10-Year Corporate Bonds Offer Superior Yields To 10-Year CDs
The average 10 year bond yielded almost 44% more than the 10 year CD with a yield of 3.25%. In this case, there is a structural reason why there is a big rate difference. Interest rates are almost always lower for shorter periods of time. Banks want to keep their cost of borrowing money as low as possible and often don’t want to pay a big premium to clients investing for longer periods of time.
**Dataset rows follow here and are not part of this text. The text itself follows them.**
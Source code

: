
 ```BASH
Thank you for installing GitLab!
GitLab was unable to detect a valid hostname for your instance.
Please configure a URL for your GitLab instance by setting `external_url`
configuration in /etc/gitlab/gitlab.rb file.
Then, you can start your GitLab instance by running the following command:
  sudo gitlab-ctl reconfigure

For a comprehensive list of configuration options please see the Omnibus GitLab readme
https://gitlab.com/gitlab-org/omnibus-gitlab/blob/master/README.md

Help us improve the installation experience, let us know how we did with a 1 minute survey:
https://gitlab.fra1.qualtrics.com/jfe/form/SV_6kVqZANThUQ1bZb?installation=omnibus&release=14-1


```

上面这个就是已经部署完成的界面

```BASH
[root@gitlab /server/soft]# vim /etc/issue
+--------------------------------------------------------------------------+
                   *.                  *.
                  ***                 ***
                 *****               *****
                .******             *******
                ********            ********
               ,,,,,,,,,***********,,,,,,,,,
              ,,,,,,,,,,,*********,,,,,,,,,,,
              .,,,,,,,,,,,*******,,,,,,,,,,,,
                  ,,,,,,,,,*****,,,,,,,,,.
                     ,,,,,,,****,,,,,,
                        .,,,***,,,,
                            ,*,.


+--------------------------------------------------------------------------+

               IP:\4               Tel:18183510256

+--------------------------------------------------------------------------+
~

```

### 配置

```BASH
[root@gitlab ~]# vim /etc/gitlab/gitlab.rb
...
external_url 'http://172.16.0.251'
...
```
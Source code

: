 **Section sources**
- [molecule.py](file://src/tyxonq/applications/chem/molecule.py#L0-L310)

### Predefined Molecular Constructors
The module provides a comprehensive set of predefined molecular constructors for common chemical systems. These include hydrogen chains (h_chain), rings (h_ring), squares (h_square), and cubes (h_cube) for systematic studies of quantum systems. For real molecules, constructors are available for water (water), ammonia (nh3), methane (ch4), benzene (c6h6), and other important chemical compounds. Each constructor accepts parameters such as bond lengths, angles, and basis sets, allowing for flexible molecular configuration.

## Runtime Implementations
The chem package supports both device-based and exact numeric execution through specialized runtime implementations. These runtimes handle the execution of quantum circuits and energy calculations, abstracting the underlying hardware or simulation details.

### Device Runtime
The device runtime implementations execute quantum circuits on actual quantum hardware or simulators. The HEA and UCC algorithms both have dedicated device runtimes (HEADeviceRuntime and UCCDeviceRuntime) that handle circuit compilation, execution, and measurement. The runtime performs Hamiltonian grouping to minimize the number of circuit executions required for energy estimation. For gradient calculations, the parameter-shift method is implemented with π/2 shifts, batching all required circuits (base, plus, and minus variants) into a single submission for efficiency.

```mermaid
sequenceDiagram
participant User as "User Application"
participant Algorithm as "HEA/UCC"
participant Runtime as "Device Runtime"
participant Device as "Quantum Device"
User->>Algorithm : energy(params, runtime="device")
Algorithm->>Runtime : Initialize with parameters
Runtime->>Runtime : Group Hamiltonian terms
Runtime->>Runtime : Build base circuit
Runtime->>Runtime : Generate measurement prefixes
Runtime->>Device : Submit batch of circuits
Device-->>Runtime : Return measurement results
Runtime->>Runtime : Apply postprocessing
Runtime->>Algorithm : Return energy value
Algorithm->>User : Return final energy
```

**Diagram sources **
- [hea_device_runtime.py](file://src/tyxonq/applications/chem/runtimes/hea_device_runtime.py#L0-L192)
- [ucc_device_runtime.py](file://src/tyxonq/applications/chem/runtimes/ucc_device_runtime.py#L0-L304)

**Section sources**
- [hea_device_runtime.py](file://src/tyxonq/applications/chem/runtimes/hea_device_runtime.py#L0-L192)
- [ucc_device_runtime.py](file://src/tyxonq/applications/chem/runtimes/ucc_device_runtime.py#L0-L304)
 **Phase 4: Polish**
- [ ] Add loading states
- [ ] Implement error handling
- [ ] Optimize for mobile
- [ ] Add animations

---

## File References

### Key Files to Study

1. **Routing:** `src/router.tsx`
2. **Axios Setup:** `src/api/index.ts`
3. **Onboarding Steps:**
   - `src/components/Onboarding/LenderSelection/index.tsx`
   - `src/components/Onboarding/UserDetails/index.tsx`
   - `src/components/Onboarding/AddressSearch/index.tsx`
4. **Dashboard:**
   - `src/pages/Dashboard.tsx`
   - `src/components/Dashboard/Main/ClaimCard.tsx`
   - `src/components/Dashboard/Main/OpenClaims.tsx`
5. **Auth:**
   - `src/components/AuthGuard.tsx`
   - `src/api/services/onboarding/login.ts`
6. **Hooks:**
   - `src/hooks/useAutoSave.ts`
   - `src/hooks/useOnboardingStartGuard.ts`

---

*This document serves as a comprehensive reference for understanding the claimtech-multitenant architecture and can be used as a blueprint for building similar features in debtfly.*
On the other hand, corporations like the certainty of not having to go back into the market and frequently re-finance debt.
Want really high yields?
If you’re willing to hold investment grade debt that is A-rated, one notch below AA, there are a number of bonds with 10 year maturities that yield between 4 and 5% from companies such as JP Morgan Chase (JPM) and General Electric (GE).
|Term||Top Yielding CD*||Average AA Rated Bond**|
* 2 Year CD, First listed CD on Bankrate under national offer (CIT Bank), 5 year CD first listed under national on Bankrate offers (Ally Bank), 10 Year, First listed CD on Money Rates (Discover bank)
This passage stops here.